* _Task brief_: Count up the lines below that include the string "Maria" and report the number by itself.

····················

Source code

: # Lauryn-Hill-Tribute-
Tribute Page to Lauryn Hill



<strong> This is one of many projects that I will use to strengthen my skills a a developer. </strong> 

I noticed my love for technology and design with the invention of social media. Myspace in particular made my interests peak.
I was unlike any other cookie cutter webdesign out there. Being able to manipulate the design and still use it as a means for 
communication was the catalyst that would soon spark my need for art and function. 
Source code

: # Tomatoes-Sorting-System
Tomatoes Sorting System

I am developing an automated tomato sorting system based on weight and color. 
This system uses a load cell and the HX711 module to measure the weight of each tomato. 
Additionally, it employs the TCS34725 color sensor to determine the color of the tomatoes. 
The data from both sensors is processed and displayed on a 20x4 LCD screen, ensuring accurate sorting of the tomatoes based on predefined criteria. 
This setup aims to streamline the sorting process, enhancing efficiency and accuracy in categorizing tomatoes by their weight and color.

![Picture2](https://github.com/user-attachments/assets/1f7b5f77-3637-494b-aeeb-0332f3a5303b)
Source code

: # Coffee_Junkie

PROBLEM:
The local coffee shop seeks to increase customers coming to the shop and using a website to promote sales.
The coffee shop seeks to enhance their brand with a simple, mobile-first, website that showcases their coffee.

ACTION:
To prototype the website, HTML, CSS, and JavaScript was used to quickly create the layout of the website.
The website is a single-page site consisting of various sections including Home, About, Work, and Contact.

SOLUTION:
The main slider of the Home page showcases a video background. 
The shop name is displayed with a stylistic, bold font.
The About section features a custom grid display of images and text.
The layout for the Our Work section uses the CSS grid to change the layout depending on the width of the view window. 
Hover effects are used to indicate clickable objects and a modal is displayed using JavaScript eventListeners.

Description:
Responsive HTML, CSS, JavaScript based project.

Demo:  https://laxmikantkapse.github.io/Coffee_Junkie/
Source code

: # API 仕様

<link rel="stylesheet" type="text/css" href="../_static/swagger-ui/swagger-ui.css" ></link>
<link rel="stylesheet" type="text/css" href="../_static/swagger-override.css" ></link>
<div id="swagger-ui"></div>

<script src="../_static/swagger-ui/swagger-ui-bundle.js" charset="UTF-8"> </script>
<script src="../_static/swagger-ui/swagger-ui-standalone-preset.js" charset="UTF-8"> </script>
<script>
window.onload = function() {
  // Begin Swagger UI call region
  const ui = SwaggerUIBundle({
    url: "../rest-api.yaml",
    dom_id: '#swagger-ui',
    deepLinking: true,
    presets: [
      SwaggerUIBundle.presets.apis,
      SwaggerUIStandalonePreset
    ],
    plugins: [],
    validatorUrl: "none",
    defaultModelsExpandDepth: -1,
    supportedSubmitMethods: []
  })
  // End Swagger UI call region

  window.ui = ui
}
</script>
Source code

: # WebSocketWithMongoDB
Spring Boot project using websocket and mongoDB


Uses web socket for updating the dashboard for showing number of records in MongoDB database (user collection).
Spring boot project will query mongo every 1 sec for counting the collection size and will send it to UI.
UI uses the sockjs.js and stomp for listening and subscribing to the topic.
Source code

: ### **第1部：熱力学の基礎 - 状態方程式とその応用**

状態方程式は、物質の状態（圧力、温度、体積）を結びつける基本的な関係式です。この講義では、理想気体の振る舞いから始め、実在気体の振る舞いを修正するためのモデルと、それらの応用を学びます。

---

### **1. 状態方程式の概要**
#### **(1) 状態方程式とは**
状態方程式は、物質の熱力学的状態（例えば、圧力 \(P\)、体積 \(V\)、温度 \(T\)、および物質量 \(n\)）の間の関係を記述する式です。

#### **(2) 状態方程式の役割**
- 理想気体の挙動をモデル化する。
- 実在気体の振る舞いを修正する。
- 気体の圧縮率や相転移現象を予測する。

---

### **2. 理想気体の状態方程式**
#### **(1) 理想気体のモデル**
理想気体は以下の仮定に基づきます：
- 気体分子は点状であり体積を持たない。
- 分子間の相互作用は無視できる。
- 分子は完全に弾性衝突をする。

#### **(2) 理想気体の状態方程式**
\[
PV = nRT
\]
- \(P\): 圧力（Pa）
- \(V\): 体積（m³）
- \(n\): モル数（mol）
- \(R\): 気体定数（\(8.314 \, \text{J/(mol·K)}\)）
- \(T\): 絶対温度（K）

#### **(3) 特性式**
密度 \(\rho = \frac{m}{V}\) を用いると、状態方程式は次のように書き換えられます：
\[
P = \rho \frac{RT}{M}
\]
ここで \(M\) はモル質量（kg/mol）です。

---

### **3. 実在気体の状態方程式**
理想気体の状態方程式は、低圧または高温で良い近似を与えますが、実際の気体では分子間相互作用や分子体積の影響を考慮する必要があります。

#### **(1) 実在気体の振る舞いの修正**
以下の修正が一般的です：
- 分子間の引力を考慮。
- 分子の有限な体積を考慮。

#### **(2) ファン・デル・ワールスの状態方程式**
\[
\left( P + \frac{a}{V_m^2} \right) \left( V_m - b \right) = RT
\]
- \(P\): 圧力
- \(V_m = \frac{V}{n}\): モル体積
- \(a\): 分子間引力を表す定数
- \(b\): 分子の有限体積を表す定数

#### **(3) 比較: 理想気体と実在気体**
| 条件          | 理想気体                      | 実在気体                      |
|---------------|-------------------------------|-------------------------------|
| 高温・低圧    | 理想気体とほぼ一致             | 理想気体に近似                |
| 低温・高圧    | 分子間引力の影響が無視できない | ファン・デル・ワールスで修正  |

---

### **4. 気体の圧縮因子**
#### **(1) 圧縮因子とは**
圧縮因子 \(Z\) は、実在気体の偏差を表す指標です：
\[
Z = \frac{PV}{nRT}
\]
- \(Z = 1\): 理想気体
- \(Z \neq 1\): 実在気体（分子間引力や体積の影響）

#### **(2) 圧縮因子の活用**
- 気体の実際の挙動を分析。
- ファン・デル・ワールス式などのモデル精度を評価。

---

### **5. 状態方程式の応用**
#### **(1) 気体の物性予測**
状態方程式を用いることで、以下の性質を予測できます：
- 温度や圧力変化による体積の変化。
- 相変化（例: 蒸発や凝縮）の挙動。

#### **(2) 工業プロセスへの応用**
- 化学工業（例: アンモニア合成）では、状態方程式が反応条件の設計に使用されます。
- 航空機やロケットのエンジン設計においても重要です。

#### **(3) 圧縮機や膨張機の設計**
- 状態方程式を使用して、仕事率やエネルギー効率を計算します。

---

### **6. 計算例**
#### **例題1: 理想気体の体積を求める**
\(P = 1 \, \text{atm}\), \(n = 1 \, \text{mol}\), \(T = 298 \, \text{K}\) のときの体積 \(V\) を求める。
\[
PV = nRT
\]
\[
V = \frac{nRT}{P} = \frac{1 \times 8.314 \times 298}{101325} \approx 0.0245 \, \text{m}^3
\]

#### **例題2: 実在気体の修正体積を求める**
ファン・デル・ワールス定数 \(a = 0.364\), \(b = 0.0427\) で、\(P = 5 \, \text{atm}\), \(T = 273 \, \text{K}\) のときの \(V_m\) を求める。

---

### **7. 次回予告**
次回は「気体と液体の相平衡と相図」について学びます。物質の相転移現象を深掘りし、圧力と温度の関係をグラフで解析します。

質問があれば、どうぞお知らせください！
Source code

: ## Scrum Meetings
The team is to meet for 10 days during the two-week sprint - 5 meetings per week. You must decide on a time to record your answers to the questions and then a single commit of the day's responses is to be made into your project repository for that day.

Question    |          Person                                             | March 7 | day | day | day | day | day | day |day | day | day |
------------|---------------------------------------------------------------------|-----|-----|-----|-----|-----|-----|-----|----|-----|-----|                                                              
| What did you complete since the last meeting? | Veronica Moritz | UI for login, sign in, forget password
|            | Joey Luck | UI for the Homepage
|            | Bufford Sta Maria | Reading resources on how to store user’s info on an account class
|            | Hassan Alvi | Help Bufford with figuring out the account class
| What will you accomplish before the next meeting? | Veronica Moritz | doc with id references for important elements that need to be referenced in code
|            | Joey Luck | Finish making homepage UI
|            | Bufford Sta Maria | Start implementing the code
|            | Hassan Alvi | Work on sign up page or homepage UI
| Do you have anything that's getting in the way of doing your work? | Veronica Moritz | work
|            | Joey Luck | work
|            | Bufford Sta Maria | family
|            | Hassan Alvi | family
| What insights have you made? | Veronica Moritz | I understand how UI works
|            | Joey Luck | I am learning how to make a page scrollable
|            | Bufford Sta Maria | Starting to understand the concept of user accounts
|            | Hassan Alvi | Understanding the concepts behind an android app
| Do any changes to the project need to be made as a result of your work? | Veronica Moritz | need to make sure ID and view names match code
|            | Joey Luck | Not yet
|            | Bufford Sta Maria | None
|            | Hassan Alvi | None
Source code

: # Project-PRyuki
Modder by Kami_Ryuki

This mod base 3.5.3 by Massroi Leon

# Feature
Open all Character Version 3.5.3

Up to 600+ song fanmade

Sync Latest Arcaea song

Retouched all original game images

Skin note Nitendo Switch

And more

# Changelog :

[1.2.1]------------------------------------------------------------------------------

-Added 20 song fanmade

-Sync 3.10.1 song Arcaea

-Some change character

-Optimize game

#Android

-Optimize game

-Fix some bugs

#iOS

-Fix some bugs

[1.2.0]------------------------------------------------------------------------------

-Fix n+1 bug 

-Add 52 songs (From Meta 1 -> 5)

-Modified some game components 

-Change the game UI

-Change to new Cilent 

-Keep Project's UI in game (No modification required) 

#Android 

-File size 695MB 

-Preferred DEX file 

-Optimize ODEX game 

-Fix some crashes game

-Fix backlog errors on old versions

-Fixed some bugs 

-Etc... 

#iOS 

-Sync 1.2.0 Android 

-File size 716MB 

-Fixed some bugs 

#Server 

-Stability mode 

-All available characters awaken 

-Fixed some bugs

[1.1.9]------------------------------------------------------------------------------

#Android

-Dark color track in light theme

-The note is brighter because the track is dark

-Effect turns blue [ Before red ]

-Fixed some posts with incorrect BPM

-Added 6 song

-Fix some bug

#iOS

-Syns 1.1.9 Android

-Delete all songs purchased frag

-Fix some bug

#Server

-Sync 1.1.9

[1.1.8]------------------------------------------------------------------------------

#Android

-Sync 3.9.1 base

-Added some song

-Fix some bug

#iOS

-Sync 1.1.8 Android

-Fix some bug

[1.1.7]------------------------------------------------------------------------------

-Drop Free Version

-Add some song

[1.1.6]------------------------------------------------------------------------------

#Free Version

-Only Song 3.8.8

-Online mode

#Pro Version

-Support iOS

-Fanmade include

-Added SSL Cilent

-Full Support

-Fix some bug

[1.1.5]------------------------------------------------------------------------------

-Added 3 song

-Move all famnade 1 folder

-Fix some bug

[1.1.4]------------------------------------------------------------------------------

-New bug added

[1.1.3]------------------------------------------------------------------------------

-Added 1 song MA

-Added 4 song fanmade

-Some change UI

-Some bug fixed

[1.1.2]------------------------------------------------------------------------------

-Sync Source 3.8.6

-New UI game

····················

* _Answer to this task_: 5